Characterization of Nano-Scale Graphene Devices for Thickness and Defect Metrology Using Micro and Nano- Raman Spectroscopy

Nanoscale metrology (thickness, defectivity) of carbon-based devices is a substantial challenge due to device dimension scaling. Development of graphene-based nanoelectronics required solutions for thickness and defect metrology owing to the difficulty of probing the atomic structure of individual graphene sheets. Distinguishing the number of graphene layers for a particular test structure as well as quantifying disorder for local defect characterization is essential to study graphene based devices. Raman spectroscopy has proved to be an appropriate approach in this regard for identifying and distinguishing the number graphene layers in thin (n < 4) multilayer exfoliates by signatures of the 2D Raman band. Raman spectroscopy is capable not only in establishing the registry of graphene flakes but also in identifying defects present by study of D (defect) bands.

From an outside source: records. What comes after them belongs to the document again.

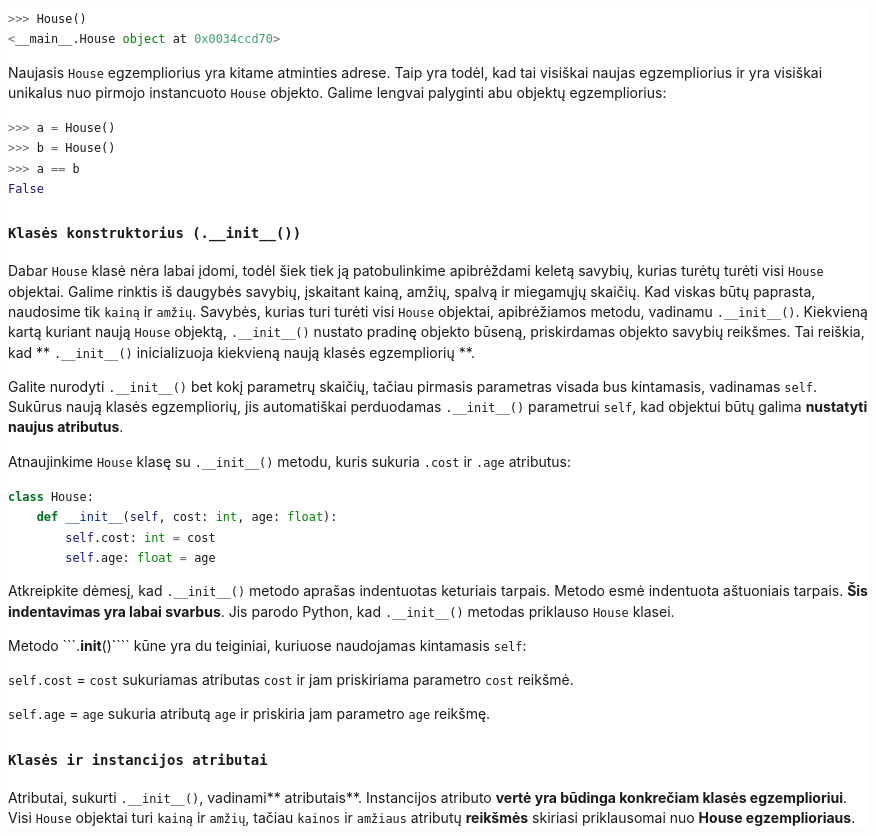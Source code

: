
 ```python
>>> House()
<__main__.House object at 0x0034ccd70>
```
Naujasis `House` egzempliorius yra kitame atminties adrese. Taip yra todėl, kad tai visiškai naujas egzempliorius ir yra visiškai unikalus nuo pirmojo instancuoto `House` objekto.
Galime lengvai palyginti abu objektų egzempliorius:

```python
>>> a = House()
>>> b = House()
>>> a == b
False

```

### `Klasės konstruktorius (.__init__())`

Dabar `House` klasė nėra labai įdomi, todėl šiek tiek ją patobulinkime apibrėždami keletą savybių, kurias turėtų turėti visi `House` objektai. Galime rinktis iš daugybės savybių, įskaitant kainą, amžių, spalvą ir miegamųjų skaičių. Kad viskas būtų paprasta, naudosime tik `kainą` ir `amžių`.
Savybės, kurias turi turėti visi `House` objektai, apibrėžiamos metodu, vadinamu `.__init__()`. Kiekvieną kartą kuriant naują `House` objektą, `.__init__()` nustato pradinę objekto būseną, priskirdamas objekto savybių reikšmes. Tai reiškia, kad ** `.__init__()` inicializuoja kiekvieną naują klasės egzempliorių **.

Galite nurodyti `.__init__()` bet kokį parametrų skaičių, tačiau pirmasis parametras visada bus kintamasis, vadinamas `self`. Sukūrus naują klasės egzempliorių, jis automatiškai perduodamas `.__init__()` parametrui `self`, kad objektui būtų galima **nustatyti naujus atributus**.

Atnaujinkime `House` klasę su  `.__init__()` metodu, kuris sukuria `.cost` ir `.age` atributus:

```python
class House:
    def __init__(self, cost: int, age: float):
        self.cost: int = cost
        self.age: float = age


```
Atkreipkite dėmesį, kad `.__init__()` metodo aprašas indentuotas keturiais tarpais. Metodo esmė indentuota aštuoniais tarpais. **Šis indentavimas yra labai svarbus**. Jis parodo Python, kad `.__init__()` metodas priklauso `House` klasei.

Metodo ```.__init__()```` kūne yra du teiginiai, kuriuose naudojamas kintamasis `self`:

`self.cost` = `cost` sukuriamas atributas `cost` ir jam priskiriama parametro `cost` reikšmė.

`self.age` = `age` sukuria atributą `age` ir priskiria jam parametro `age` reikšmę.


### `Klasės ir instancijos atributai`

Atributai, sukurti `.__init__()`, vadinami** atributais**. Instancijos atributo **vertė yra būdinga konkrečiam klasės egzemplioriui**. Visi `House` objektai turi `kainą` ir `amžių`, tačiau `kainos` ir `amžiaus` atributų **reikšmės** skiriasi priklausomai nuo **House egzemplioriaus**.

In this work we have employed Raman thickness metrology protocols with customized commercial graphene exfoliates to distinguish mono and bi layer graphene flakes deposited on test structures via analysis of the Raman 2D bands. Raman spectra of CVD graphene deposited on similar test structures have also been investigated. Defects introduced by controlled dose, e-beam irradiation have likewise been analyzed. The evolution of defect induced D bands in Raman and the I(D)/I(G) ratios are used to establish relative defect densities.